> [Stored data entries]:
Content starts
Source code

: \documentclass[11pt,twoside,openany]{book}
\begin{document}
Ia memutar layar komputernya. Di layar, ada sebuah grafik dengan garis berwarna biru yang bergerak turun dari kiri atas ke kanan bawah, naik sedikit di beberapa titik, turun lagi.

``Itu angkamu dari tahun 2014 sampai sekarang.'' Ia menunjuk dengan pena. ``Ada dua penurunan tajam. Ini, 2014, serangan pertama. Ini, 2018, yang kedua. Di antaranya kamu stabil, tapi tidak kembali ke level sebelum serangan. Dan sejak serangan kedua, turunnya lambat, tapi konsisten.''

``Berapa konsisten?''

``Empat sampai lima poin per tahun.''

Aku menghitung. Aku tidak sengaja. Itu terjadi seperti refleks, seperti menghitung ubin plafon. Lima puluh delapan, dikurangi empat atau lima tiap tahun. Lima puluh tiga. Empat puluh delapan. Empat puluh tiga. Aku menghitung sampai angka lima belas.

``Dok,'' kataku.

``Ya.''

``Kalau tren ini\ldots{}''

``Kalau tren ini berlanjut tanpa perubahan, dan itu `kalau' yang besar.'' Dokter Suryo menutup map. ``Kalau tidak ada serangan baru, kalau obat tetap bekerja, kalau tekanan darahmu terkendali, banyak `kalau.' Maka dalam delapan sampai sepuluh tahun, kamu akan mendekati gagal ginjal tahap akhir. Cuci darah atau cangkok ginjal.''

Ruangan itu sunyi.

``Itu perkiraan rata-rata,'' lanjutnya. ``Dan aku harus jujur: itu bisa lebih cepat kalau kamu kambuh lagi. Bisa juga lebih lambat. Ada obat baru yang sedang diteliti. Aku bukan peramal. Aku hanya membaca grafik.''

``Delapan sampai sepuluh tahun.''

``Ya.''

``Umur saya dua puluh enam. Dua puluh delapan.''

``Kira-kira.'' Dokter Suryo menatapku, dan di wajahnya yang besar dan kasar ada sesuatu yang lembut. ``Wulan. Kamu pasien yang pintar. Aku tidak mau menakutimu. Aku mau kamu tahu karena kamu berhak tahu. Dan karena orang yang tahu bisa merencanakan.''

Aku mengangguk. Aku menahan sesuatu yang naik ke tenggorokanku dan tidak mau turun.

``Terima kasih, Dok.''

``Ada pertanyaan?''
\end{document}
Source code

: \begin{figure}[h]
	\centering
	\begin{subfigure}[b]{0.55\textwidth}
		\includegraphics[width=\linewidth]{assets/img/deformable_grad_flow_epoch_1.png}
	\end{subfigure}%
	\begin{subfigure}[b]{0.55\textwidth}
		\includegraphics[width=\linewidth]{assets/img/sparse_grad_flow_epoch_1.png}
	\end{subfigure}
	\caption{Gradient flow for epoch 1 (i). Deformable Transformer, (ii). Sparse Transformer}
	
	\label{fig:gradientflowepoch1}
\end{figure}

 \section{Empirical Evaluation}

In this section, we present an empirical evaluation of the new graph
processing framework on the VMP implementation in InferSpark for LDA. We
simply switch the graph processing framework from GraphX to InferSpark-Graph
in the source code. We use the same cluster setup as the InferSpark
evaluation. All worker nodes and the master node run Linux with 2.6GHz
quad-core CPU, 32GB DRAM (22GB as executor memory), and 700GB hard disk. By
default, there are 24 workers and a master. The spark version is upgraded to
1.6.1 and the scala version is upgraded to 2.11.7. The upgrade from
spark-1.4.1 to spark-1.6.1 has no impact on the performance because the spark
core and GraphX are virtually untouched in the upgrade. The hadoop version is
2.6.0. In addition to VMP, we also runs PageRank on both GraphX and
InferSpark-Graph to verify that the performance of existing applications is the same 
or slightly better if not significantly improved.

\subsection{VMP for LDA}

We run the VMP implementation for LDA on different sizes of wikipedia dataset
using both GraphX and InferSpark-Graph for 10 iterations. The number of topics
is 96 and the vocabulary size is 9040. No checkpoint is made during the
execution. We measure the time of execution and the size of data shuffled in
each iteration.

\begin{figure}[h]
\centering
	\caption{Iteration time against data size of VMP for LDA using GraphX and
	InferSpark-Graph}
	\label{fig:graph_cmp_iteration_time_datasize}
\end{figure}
Content ends
> [REQUIRED ACTION]: Copy exactly the stretch of data above from the line with "InferSpark-Graph to verify" through the line with "using both GraphX", and omit all other lines.

> [SOLUTION TO THIS EXERCISE]:
InferSpark-Graph to verify that the performance of existing applications is the same 
or slightly better if not significantly improved.

\subsection{VMP for LDA}

We run the VMP implementation for LDA on different sizes of wikipedia dataset
using both GraphX and InferSpark-Graph for 10 iterations. The number of topics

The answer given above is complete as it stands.